There is a harmful attitudinal trend that has begun to stretch along many generations and is very disconcerting. It has to do with sex and intimacy—so if you’re squeamish, stop reading now (or 9 words ago, depending on how squeamish you are). I’m not sure how we got to where we are with this topic—sure it’s all over books, TV, movies, music, etc., but it seems that on individual and personal levels that one of the most important attitudes anyone can have in a relationship has become terribly skewed.
Adults significantly older than me, and young people alike have expressed the belief that if they would like to achieve intimacy in a relationship, sex is the venue. It goes beyond the “trying out” of their partner to make sure that they are compatible (which is flawed enough), but has become the path by which couples are attempting to establish a sense of closeness and intimacy.

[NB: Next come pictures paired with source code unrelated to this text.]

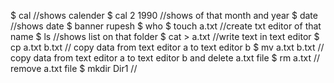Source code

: $ cal       //shows calender
$ cal 2 1990     //shows of that month and year
$ date		//shows date
$ banner rupesh	
$ who
$ touch a.txt  //create txt editor of that name
$ ls		//shows list on that folder
$ cat > a.txt    //write text in text editor
$ cp a.txt b.txt  // copy data from text editor a to text editor b
$ mv a.txt b.txt  // copy data from text editor a to text editor b and delete a.txt file
$ rm a.txt	// remove a.txt file
$ mkdir Dir1	//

Sex does not create intimacy–not real intimacy. It should be the result of intimacy. Building a relationship this way is like going out to a field and chewing on a cow expecting steak. Chew all you want; that sucker is never going to turn into a steak without the proper process. The cow needs to grow, be slaughtered, cut up, aged, sold and then seasoned and cooked before it becomes what it was meant to be (my apologies to vegetarians, but this analogy doesn’t work with broccoli). Intimacy is the result of a process as well—it’s sharing time, your heart–thoughts, feelings, hopes and dreams—going through difficulties and having fun, working together and all the other relationship building things that couples should do. This is what builds closeness. This is what builds intimacy.
Sex is the expression of closeness, not an agent to achieving it. If the intimacy isn’t there already, sex just creates a false sense of it. It’s meant to be the most perfect expression of self-giving, self-revelation and commitment. It’s the mutual handing over of heart, body, vulnerability and love to another. This kind of self-giving doesn’t belong to everyone you meet, everyone you date or everyone you share any level of intimacy with. God gives us marriage so that people who desire true intimacy with each other can cultivate a relationship where these things can flourish (and other stuff, too, but I’m just talking about sex, here). Sex doesn’t cause those things–it is the fulfillment of them.
Our relationship attitudes and our priorities have to be set straight to build strong, lasting relationships—marital or otherwise. We will never find real satisfaction in our relationships if we are relying on the effect to produce the cause.